Ukraine’s civil war is increasingly convoluted and complex, with any resolution distant and remote. But it is not spilling over national borders to engulf other countries or even spreading to Kiev itself.

There is still nothing definitive to mark the Ukraine conflict as a return to the Cold War. The sum of those parts that resemble the Cold War do not add up to the whole of a new Cold War.

A tragedy has to be how so much of the conflict has been unnecessary and avoidable. The Western powers exceed Russia in force and have thus defined the situation as it unravels.

In turn, much of the angst making for the conflict stems from a Western misreading of the situation.

This began with a misreading of the Ukrainian polity by failing to acknowledge Ukraine as a deeply divided country. Its ethnic and political differences between its eastern provinces and the rest of the country, centred politically in Kiev, have made Ukraine a fundamentally unstable nation.

The West has further misread Russia, which although nothing new remains definitive. This has meant a failure to recognise Russia’s legitimate strategic interests in its western border regions, particularly in the vicinity of the Black Sea and Crimean peninsula where its naval assets have long been stationed.

The Washington-Brussels nexus has also misread Putin himself. The West sees him as a tyrant after regarding Russian democracy as a sham, then feels exasperated that he still enjoys such high approval ratings among Russians.

It is precisely because Russia’s position is more than Putin, and that Russia is democratic, that its president has to do what the people want. That has meant a high 81% support among Russians as a poll by the US-based Associated Press and NORC Center for Public Affairs Research found last December.

Putin enjoys greater support among his people than any Western leader among theirs, the more so when Russia and its leader come under Western threats and attack. It is the same kind of persistent Western misunderstanding of other countries and their leadership, from Iran and Iraq to Cuba and China.

A Brookings Institution analysis last October identified the West’s personification of blame, as on Putin for all the ills that Russia is supposed to represent, as a part of the problem. Given the West’s ideological “high” from post-Cold War triumphalism, that problem is unlikely to be resolved soon.

To gauge the situation, apply the test of equivalence: what would the US do if the situation were reversed?

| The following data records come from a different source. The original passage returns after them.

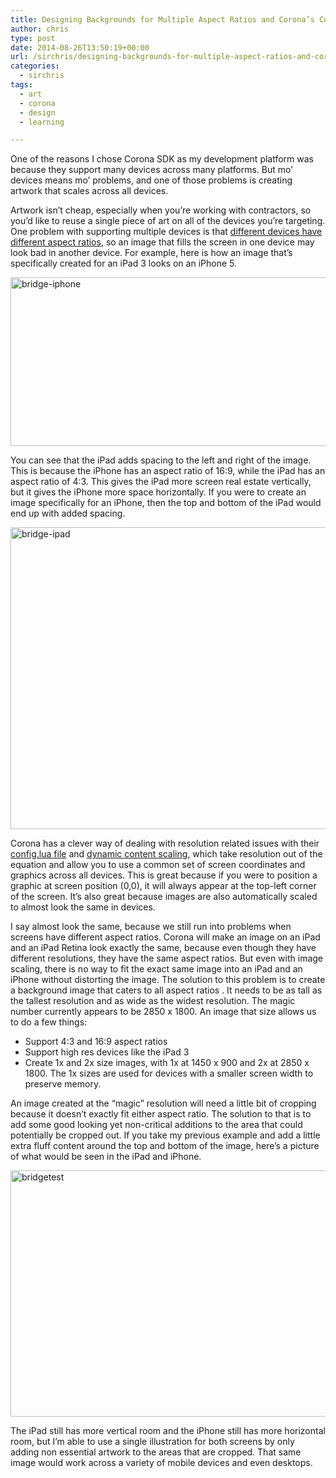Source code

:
 ```yaml
---
title: Designing Backgrounds for Multiple Aspect Ratios and Corona’s Config.lua
author: chris
type: post
date: 2014-08-26T13:50:19+00:00
url: /sirchris/designing-backgrounds-for-multiple-aspect-ratios-and-coronas-config-lua/
categories:
  - sirchris
tags:
  - art
  - corona
  - design
  - learning

---
```

One of the reasons I chose Corona SDK as my development platform was because they support many devices across many platforms. But mo&#8217; devices means mo&#8217; problems, and one of those problems is creating artwork that scales across all devices.
<!--more-->

Artwork isn&#8217;t cheap, especially when you&#8217;re working with contractors, so you&#8217;d like to reuse a single piece of art on all of the devices you&#8217;re targeting. One problem with supporting multiple devices is that [different devices have different aspect ratios][1], so an image that fills the screen in one device may look bad in another device. For example, here is how an image that&#8217;s specifically created for an iPad 3 looks on an iPhone 5.

<div class="inlineimg">
  <img src="/wp-content/uploads/2014/08/bridge-iphone-1.png" alt="bridge-iphone" width="532" height="270" class="alignnone size-full wp-image-1054" srcset="/wp-content/uploads/2014/08/bridge-iphone-1.png 806w, /wp-content/uploads/2014/08/bridge-iphone-1-300x152.png 300w, /wp-content/uploads/2014/08/bridge-iphone-1-768x389.png 768w" sizes="(max-width: 532px) 100vw, 532px" />
</div>

You can see that the iPad adds spacing to the left and right of the image. This is because the iPhone has an aspect ratio of 16:9, while the iPad has an aspect ratio of 4:3. This gives the iPad more screen real estate vertically, but it gives the iPhone more space horizontally. If you were to create an image specifically for an iPhone, then the top and bottom of the iPad would end up with added spacing.

<div class="inlineimg">
  <img src="/wp-content/uploads/2014/08/bridge-ipad-1-1024x792.png" alt="bridge-ipad" width="625" height="483" class="alignnone size-large wp-image-1056" srcset="/wp-content/uploads/2014/08/bridge-ipad-1-1024x792.png 1024w, /wp-content/uploads/2014/08/bridge-ipad-1-300x232.png 300w, /wp-content/uploads/2014/08/bridge-ipad-1-768x594.png 768w, /wp-content/uploads/2014/08/bridge-ipad-1.png 1108w" sizes="(max-width: 625px) 100vw, 625px" />
</div>

Corona has a clever way of dealing with resolution related issues with their [config.lua file][2] and [dynamic content scaling][3], which take resolution out of the equation and allow you to use a common set of screen coordinates and graphics across all devices. This is great because if you were to position a graphic at screen position (0,0), it will always appear at the top-left corner of the screen. It&#8217;s also great because images are also automatically scaled to almost look the same in devices.

I say almost look the same, because we still run into problems when screens have different aspect ratios. Corona will make an image on an iPad and an iPad Retina look exactly the same, because even though they have different resolutions, they have the same aspect ratios. But even with image scaling, there is no way to fit the exact same image into an iPad and an iPhone without distorting the image. The solution to this problem is to create a background image that caters to all aspect ratios . It needs to be as tall as the tallest resolution and as wide as the widest resolution. The magic number currently appears to be 2850 x 1800. An image that size allows us to do a few things:

  * Support 4:3 and 16:9 aspect ratios
  * Support high res devices like the iPad 3
  * Create 1x and 2x size images, with 1x at 1450 x 900 and 2x at 2850 x 1800. The 1x sizes are used for devices with a smaller screen width to preserve memory.

An image created at the &#8220;magic&#8221; resolution will need a little bit of cropping because it doesn&#8217;t exactly fit either aspect ratio. The solution to that is to add some good looking yet non-critical additions to the area that could potentially be cropped out. If you take my previous example and add a little extra fluff content around the top and bottom of the image, here&#8217;s a picture of what would be seen in the iPad and iPhone.

<div class="inlineimg">
  <img src="/wp-content/uploads/2014/08/bridgetest-1-1024x646.jpg" alt="bridgetest" width="625" height="394" class="alignnone size-large wp-image-1049" />
</div>

The iPad still has more vertical room and the iPhone still has more horizontal room, but I&#8217;m able to use a single illustration for both screens by only adding non essential artwork to the areas that are cropped. That same image would work across a variety of mobile devices and even desktops.

 [1]: http://mediag.com/news/popular-screen-resolutions-designing-for-all/
 [2]: http://coronalabs.com/blog/2013/09/10/modernizing-the-config-lua/
 [3]: http://docs.coronalabs.com/guide/basics/configSettings/#dynamicscaling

Suppose Nato had been dismantled for years and an energised Soviet Union zeroed in to recruit allies for the Warsaw Pact. Then Mexico suddenly became Soviet-friendly.

Legitimate US interests would be at stake and it can be expected to act, particularly after a great fuss had been made over tiny undeveloped Cuba decades ago.

Former Soviet President Mikhail Gorbachev is no ally of Putin, having previously criticised him on occasion. But Gorbachev now says the US is deliberately provoking Russia and raising tensions.

Even Greece, the cradle of Western democracy, opposes Western sanctions against Russia. Certain European countries leading Russia-bashing have their own undeclared historical and personal baggage.

Poland is historically alienated by Russia, and current European Council President Donald Tusk is Polish. Germany is also prominent in the anti-Russia campaign, and Chancellor Angela Merkel as a former East German may have baggage of her own.

Yet Greece and even Germany are mindful of the unintended consequences of anti-Russia sanctions. Today’s integrated economies can also see those sanctions taking a toll in an already economically challenged Europe.

As the West pours more resources into a confrontation with Russia like before, larger problems from economic decline to terrorism requiring joint global efforts remain insufficiently addressed.

No side wins any war, not even a cold war. The Cold War resulted in the collapse of the Soviet Union and also massive losses in the West through resource wastages – with that part set to continue.

Meanwhile, India signals a growing partnership with the US while quietly cooperating with Russia and China. For Asian giants India and China to rise and rise more decisively, it helps if the developed West declined at the same time.

Article by Bunn Nagara which appeared in The Star, 8 February 2015.